• _AIM OF THE EXERCISE_: Going through the entries below, count each line that holds "divide" and give only the total.

• _DATA IN THIS EXERCISE_:
○ ○ ○ ○

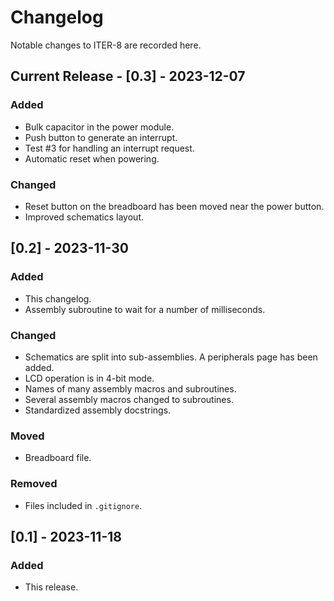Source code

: # Changelog

Notable changes to ITER-8 are recorded here.


## Current Release - [0.3] - 2023-12-07

### Added

- Bulk capacitor in the power module.
- Push button to generate an interrupt.
- Test #3 for handling an interrupt request.
- Automatic reset when powering.

### Changed

- Reset button on the breadboard has been moved near the power button.
- Improved schematics layout.


## [0.2] - 2023-11-30

### Added

- This changelog.
- Assembly subroutine to wait for a number of milliseconds.

### Changed

- Schematics are split into sub-assemblies. A peripherals page has been added.
- LCD operation is in 4-bit mode.
- Names of many assembly macros and subroutines.
- Several assembly macros changed to subroutines.
- Standardized assembly docstrings.

### Moved

- Breadboard file.

### Removed

- Files included in `.gitignore`.


## [0.1] - 2023-11-18

### Added

- This release.
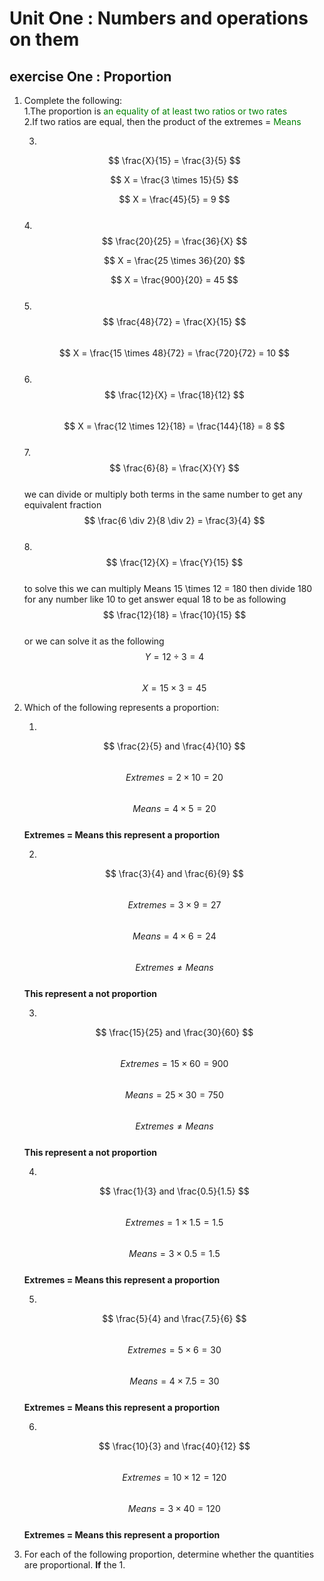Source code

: # Unit One : Numbers and operations on them
## exercise One : Proportion
1. Complete the following:  
    1.The proportion is <span style="color:green">an equality of at least two ratios or two rates</span>  
    2.If two ratios are equal, then the product of the extremes = <span style="color:green">Means</span>  
    
    3.
    $$
    \frac{X}{15} = \frac{3}{5}
    $$  
    
    $$
    X = \frac{3 \times 15}{5}
    $$  
    
    $$
    X = \frac{45}{5} = 9
    $$  
    4.
    $$
    \frac{20}{25} = \frac{36}{X}
    $$  
    
    $$
    X = \frac{25 \times 36}{20}
    $$  
    
    $$
    X = \frac{900}{20} = 45
    $$  
    5.
    $$
    \frac{48}{72} = \frac{X}{15}
    $$  
    $$
    X = \frac{15 \times 48}{72} = \frac{720}{72} = 10
    $$  
    6.
    $$
    \frac{12}{X} = \frac{18}{12} 
    $$  
    $$
    X = \frac{12 \times 12}{18} = \frac{144}{18} = 8
    $$  
    7.
    $$
    \frac{6}{8} = \frac{X}{Y} 
    $$  
    we can divide or multiply both terms in the same number to get any equivalent fraction 
    $$
    \frac{6 \div 2}{8 \div 2} = \frac{3}{4}
    $$  
    8.
    $$
    \frac{12}{X} = \frac{Y}{15}
    $$  
    to solve this we can multiply Means 15 \times 12 = 180 then divide 180 for any number like 10 to get answer equal 18 to be as following  
    $$
    \frac{12}{18} = \frac{10}{15}
    $$  
    or we can solve it as the following  
    $$
    Y = 12 \div 3 = 4
    $$  
    $$
    X = 15 \times 3 = 45
    $$  

2. Which of the following represents a proportion:  

    1. 
    $$
    \frac{2}{5} and \frac{4}{10}
    $$  
    $$
    Extremes = 2 \times 10 = 20  
    $$  
    $$
    Means = 4 \times 5 = 20  
    $$  
    **Extremes = Means this represent a proportion**  
    
    2.
    $$
    \frac{3}{4} and \frac{6}{9}
    $$  
    $$
    Extremes = 3 \times 9 = 27  
    $$  
    $$
    Means = 4 \times 6 = 24  
    $$  
    $$
    Extremes \neq Means 
    $$  
    **This represent a not proportion**  
    
    3.
    $$
    \frac{15}{25} and \frac{30}{60}
    $$  
    $$
    Extremes = 15 \times 60 = 900  
    $$  
    $$
    Means = 25 \times 30 = 750  
    $$  
    $$
    Extremes \neq Means 
    $$  
    **This represent a not proportion**  
    
    4.
    $$
    \frac{1}{3} and \frac{0.5}{1.5}
    $$  
    $$
    Extremes = 1 \times 1.5 = 1.5  
    $$  
    $$
    Means = 3 \times 0.5 = 1.5  
    $$  
    **Extremes = Means this represent a proportion**  
    
    5.
    $$
    \frac{5}{4} and \frac{7.5}{6}
    $$  
    $$
    Extremes = 5 \times 6 = 30  
    $$  
    $$
    Means = 4 \times 7.5 = 30  
    $$  
    **Extremes = Means this represent a proportion**  
    
    6.
    $$
    \frac{10}{3} and \frac{40}{12}
    $$  
    $$
    Extremes = 10 \times 12 = 120  
    $$  
    $$
    Means = 3 \times 40 = 120  
    $$  
    **Extremes = Means this represent a proportion**  
3. For each of the following proportion, determine whether the quantities are proportional. **If** the 
    1.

○ ○ ○ ○

• _YOUR RESPONSE_: 2